WHAT NEEDS TO BE DONE: In the entries below, find the line with "### Knights" and the line with "- The king is". Reproduce those two lines and every line between them exactly, and nothing more.
'''
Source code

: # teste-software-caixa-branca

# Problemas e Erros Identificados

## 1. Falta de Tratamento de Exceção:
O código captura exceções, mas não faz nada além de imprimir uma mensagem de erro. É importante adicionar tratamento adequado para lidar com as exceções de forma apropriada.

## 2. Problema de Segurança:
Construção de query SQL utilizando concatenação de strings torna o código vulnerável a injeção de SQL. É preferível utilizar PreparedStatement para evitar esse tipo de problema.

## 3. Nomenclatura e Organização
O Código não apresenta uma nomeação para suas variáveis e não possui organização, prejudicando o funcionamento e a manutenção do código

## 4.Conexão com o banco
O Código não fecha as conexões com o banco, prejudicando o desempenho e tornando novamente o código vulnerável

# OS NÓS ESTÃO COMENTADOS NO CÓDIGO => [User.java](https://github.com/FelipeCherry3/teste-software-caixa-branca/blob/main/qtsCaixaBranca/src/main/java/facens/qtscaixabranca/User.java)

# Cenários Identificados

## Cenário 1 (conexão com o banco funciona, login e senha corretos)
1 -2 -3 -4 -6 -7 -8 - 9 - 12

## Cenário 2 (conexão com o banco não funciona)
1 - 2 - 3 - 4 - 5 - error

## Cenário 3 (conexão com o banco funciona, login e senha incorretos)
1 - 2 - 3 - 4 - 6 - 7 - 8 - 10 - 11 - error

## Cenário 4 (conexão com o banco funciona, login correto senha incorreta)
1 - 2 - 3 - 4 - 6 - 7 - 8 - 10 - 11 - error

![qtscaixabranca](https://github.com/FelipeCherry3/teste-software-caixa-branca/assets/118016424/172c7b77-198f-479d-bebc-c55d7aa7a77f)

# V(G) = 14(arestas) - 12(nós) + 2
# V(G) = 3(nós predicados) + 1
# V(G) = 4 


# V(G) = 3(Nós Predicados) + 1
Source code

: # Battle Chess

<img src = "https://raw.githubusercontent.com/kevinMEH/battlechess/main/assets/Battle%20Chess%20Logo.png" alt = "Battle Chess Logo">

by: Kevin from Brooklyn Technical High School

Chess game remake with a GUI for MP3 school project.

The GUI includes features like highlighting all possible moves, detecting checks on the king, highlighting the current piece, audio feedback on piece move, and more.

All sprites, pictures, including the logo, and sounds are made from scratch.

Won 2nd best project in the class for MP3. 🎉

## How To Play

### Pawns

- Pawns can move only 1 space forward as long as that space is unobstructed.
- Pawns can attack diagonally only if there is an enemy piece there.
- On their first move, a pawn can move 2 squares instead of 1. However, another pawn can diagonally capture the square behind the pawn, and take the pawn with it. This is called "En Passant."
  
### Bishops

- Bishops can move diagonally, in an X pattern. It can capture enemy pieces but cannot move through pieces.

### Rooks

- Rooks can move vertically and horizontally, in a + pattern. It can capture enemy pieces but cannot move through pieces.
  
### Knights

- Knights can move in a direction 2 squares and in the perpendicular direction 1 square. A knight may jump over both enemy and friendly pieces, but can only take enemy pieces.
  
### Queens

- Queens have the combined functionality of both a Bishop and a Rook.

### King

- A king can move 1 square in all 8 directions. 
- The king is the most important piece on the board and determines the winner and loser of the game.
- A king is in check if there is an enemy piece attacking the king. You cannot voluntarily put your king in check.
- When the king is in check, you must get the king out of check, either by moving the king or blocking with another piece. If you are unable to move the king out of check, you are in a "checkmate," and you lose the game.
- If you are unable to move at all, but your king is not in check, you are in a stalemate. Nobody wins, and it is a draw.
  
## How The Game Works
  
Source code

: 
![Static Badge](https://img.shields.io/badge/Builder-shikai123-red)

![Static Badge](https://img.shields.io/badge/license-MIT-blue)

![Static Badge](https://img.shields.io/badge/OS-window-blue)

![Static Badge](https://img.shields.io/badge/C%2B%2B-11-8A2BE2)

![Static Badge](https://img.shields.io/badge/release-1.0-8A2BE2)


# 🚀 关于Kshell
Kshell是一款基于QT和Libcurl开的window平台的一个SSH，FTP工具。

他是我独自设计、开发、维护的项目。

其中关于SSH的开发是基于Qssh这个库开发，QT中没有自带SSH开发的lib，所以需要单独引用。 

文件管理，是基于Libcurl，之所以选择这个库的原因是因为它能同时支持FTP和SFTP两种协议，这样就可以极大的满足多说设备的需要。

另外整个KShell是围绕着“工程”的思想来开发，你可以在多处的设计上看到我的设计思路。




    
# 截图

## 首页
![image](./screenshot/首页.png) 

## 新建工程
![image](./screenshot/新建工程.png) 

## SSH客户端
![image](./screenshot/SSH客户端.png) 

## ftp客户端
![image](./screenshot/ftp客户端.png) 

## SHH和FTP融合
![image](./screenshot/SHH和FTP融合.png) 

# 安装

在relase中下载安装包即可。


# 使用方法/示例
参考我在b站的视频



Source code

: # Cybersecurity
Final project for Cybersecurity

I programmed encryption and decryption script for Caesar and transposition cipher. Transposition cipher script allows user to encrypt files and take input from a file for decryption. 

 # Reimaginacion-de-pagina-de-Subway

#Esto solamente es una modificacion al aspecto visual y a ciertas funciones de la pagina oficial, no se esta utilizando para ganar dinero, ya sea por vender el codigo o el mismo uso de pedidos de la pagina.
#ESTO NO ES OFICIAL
'''
ANSWER TO THIS PROBLEM:
### Knights

- Knights can move in a direction 2 squares and in the perpendicular direction 1 square. A knight may jump over both enemy and friendly pieces, but can only take enemy pieces.
  
### Queens

- Queens have the combined functionality of both a Bishop and a Rook.

### King

- A king can move 1 square in all 8 directions. 
- The king is the most important piece on the board and determines the winner and loser of the game.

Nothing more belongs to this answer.